***** Source material

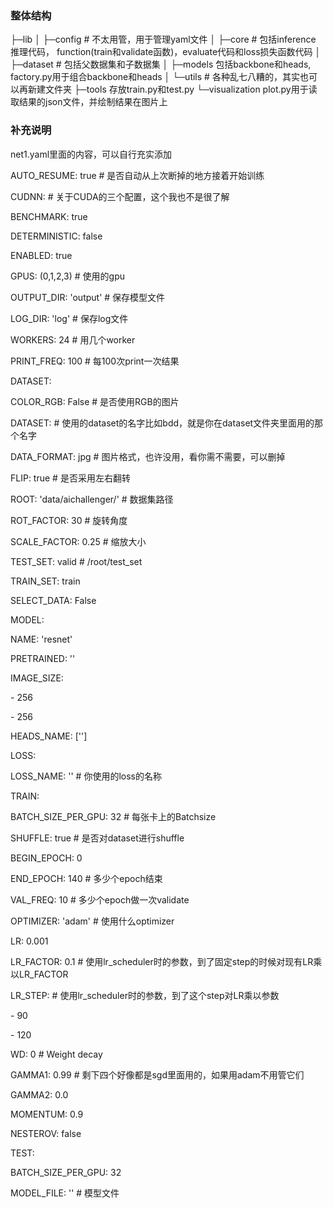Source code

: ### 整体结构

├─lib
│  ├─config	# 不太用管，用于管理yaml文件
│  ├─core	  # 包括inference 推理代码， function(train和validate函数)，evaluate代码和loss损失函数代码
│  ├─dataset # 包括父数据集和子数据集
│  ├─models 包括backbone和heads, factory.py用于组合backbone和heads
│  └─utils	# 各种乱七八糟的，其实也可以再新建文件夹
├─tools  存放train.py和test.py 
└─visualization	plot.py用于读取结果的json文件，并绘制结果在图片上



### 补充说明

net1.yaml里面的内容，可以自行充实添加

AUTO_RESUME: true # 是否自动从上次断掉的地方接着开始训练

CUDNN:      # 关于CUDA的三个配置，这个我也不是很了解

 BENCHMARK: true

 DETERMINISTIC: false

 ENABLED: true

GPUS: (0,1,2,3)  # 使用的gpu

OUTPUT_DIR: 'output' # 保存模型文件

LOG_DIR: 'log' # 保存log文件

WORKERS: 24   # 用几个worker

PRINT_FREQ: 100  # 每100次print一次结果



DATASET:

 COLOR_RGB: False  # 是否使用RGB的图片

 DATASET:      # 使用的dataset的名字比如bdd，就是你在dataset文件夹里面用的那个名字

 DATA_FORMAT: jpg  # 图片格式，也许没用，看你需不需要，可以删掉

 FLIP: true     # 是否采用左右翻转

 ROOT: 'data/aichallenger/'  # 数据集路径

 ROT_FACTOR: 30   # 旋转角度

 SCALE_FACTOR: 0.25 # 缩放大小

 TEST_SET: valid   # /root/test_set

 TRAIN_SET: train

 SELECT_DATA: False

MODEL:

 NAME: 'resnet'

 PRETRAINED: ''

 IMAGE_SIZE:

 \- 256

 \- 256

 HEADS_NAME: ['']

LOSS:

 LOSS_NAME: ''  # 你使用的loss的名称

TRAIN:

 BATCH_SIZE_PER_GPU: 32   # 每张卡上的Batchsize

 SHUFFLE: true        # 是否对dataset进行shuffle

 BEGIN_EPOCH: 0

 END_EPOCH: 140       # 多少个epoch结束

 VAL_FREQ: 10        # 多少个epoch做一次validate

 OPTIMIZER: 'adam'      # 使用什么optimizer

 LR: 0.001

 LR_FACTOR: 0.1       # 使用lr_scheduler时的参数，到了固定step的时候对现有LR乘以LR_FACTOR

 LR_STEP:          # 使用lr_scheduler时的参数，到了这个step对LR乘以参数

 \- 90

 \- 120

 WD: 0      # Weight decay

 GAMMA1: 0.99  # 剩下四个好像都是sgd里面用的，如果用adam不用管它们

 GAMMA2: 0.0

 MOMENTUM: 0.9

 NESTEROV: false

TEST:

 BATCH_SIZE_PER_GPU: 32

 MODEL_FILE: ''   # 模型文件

**********

_What you have to do_
Transcribe the records above exactly, skipping pictures.

_Answer space_
Source code

: ### 整体结构

├─lib
│  ├─config	# 不太用管，用于管理yaml文件
│  ├─core	  # 包括inference 推理代码， function(train和validate函数)，evaluate代码和loss损失函数代码
│  ├─dataset # 包括父数据集和子数据集
│  ├─models 包括backbone和heads, factory.py用于组合backbone和heads
│  └─utils	# 各种乱七八糟的，其实也可以再新建文件夹
├─tools  存放train.py和test.py 
└─visualization	plot.py用于读取结果的json文件，并绘制结果在图片上



### 补充说明

net1.yaml里面的内容，可以自行充实添加

AUTO_RESUME: true # 是否自动从上次断掉的地方接着开始训练

CUDNN:      # 关于CUDA的三个配置，这个我也不是很了解

 BENCHMARK: true

 DETERMINISTIC: false

 ENABLED: true

GPUS: (0,1,2,3)  # 使用的gpu

OUTPUT_DIR: 'output' # 保存模型文件

LOG_DIR: 'log' # 保存log文件

WORKERS: 24   # 用几个worker

PRINT_FREQ: 100  # 每100次print一次结果



DATASET:

 COLOR_RGB: False  # 是否使用RGB的图片

 DATASET:      # 使用的dataset的名字比如bdd，就是你在dataset文件夹里面用的那个名字

 DATA_FORMAT: jpg  # 图片格式，也许没用，看你需不需要，可以删掉

 FLIP: true     # 是否采用左右翻转

 ROOT: 'data/aichallenger/'  # 数据集路径

 ROT_FACTOR: 30   # 旋转角度

 SCALE_FACTOR: 0.25 # 缩放大小

 TEST_SET: valid   # /root/test_set

 TRAIN_SET: train

 SELECT_DATA: False

MODEL:

 NAME: 'resnet'

 PRETRAINED: ''

 IMAGE_SIZE:

 \- 256

 \- 256

 HEADS_NAME: ['']

LOSS:

 LOSS_NAME: ''  # 你使用的loss的名称

TRAIN:

 BATCH_SIZE_PER_GPU: 32   # 每张卡上的Batchsize

 SHUFFLE: true        # 是否对dataset进行shuffle

 BEGIN_EPOCH: 0

 END_EPOCH: 140       # 多少个epoch结束

 VAL_FREQ: 10        # 多少个epoch做一次validate

 OPTIMIZER: 'adam'      # 使用什么optimizer

 LR: 0.001

 LR_FACTOR: 0.1       # 使用lr_scheduler时的参数，到了固定step的时候对现有LR乘以LR_FACTOR

 LR_STEP:          # 使用lr_scheduler时的参数，到了这个step对LR乘以参数

 \- 90

 \- 120

 WD: 0      # Weight decay

 GAMMA1: 0.99  # 剩下四个好像都是sgd里面用的，如果用adam不用管它们

 GAMMA2: 0.0

 MOMENTUM: 0.9

 NESTEROV: false

TEST:

 BATCH_SIZE_PER_GPU: 32

 MODEL_FILE: ''   # 模型文件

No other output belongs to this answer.